Commanders and leaders
- Ismaïl “the Rhodian” (first dey): Ottoman pasha of Tunis

Casualties and losses
- Unknown: c. 80 senior diwan members killed

= 1591 uprising in Tunis =

The Coup d'État of 1591 in Tunis was carried out by the yoldach (junior janissaries) and led to the creation of the office of the Dey. As a result, the Regency of Tunis became de facto independent from the Ottoman Empire.

== Background ==
After the Conquest of Tunis (1574), the Hafsid dynasty was permanently overthrown and the province was integrated into the Ottoman administrative system. The sultan appointed a pasha, sent from Constantinople, whose role was to represent imperial authority. He was supported by a diwan composed of Ottoman officers and trusted administrators.

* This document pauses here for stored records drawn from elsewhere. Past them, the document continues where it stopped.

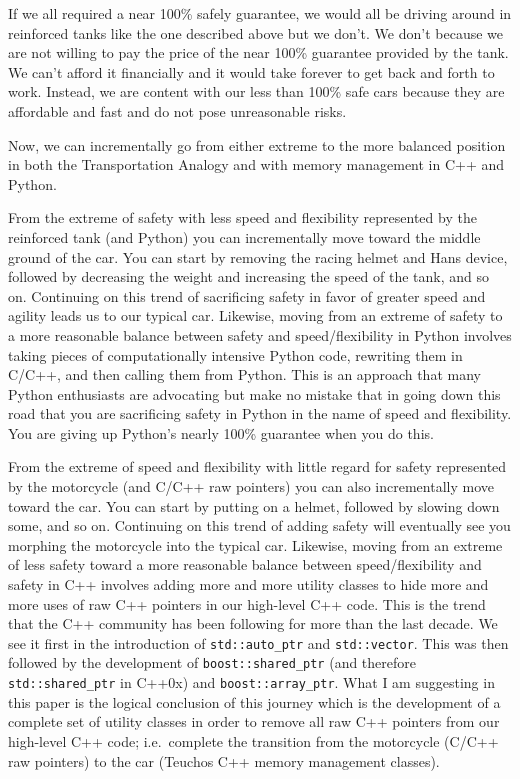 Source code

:\documentclass[pdf,ps2pdf,11pt]{SANDreport}
\begin{document}
If we all required a near 100\% safely guarantee, we would all be
driving around in reinforced tanks like the one described above but we
don't.  We don't because we are not willing to pay the price of the
near 100\% guarantee provided by the tank.  We can't afford it
financially and it would take forever to get back and forth to
work. Instead, we are content with our less than 100\% safe cars
because they are affordable and fast and do not pose unreasonable
risks.

Now, we can incrementally go from either extreme to the more balanced
position in both the Transportation Analogy and with memory management
in C++ and Python.

From the extreme of safety with less speed and flexibility represented
by the reinforced tank (and Python) you can incrementally move toward
the middle ground of the car. You can start by removing the racing
helmet and Hans device, followed by decreasing the weight and
increasing the speed of the tank, and so on.  Continuing on this trend
of sacrificing safety in favor of greater speed and agility leads us
to our typical car.  Likewise, moving from an extreme of safety to a
more reasonable balance between safety and speed/flexibility in Python
involves taking pieces of computationally intensive Python code,
rewriting them in C/C++, and then calling them from Python.  This is
an approach that many Python enthusiasts are advocating
{}\cite{PythonForSCPerforamnce08} but make no mistake that in going
down this road that you are sacrificing safety in Python in the name
of speed and flexibility.  You are giving up Python's nearly 100\%
guarantee when you do this.

From the extreme of speed and flexibility with little regard for
safety represented by the motorcycle (and C/C++ raw pointers) you can
also incrementally move toward the car.  You can start by putting on a
helmet, followed by slowing down some, and so on.  Continuing on this
trend of adding safety will eventually see you morphing the motorcycle
into the typical car.  Likewise, moving from an extreme of less safety
toward a more reasonable balance between speed/flexibility and safety
in C++ involves adding more and more utility classes to hide more and
more uses of raw C++ pointers in our high-level C++ code.  This is the
trend that the C++ community has been following for more than the last
decade.  We see it first in the introduction of
{}\texttt{std::auto\_ptr} and {}\texttt{std::vector}.  This was then
followed by the development of {}\texttt{boost::shared\_ptr} (and
therefore {}\texttt{std::shared\_ptr} in C++0x) and
{}\texttt{boost::array\_ptr}.  What I am suggesting in this paper is
the logical conclusion of this journey which is the development of a
complete set of utility classes in order to remove all raw C++
pointers from our high-level C++ code; i.e.\ complete the transition
from the motorcycle (C/C++ raw pointers) to the car (Teuchos C++
memory management classes).
\end{document}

However, real power on the ground largely depended on the presence of a sizeable janissary garrison stationed in the kasbah of Tunis. This militia was divided into two groups:
- senior officers (bouloukbashi), close to the pasha,
- and yoldachs, lower-ranking soldiers, numerous and often poorly paid.

In 1587, an attempt to strengthen imperial control was made when the sultan appointed a new pasha specifically for Tunis. Instead of restoring authority, this measure increased resentment among the janissaries, who viewed Ottoman interventions from Istanbul as a direct threat to their influence and privileges.

== The 1591 Coup d’État ==
In October 1591, the yoldach janissaries of Tunis revolted against the pasha and the senior officers of the diwan. The mutineers stormed the administrative quarters of the kasbah, assassinating or expelling several high-ranking figures.

Following the overthrow of the pasha's authority, the insurgents elected Ismaïl al-Rūdhānī (“Ismaïl the Rhodian”) as the first dey of Tunis. His election established a new system in which the dey—chosen by the janissary ranks—held real executive power, while the pasha became a ceremonial representative of the distant Ottoman sultan.

The coup reconfigured the entire political structure of the province, strengthening the janissary oligarchy and reducing the direct influence of Istanbul.

== Aftermath ==
The 1591 coup drastically altered the political structure of Ottoman Tunisia. The janissaries became the dominant force, replacing the pasha's authority with that of an elected dey who exercised effective control over the regency. The pasha, still appointed by Istanbul, retained only ceremonial and symbolic functions.

The success of the mutiny marked the beginning of a long period of military dominance, during which the odjak frequently intervened in politics and caused recurrent instability. At the same time, the weakening of central authority allowed the office of the bey—originally responsible for taxation and provincial security—to gain prominence, eventually leading to the rise of the Husainid dynasty in 1705.

Overall, the coup initiated a phase of de facto autonomy for the Regency of Tunis within the Ottoman Empire, with local military institutions exercising increasing control over governance.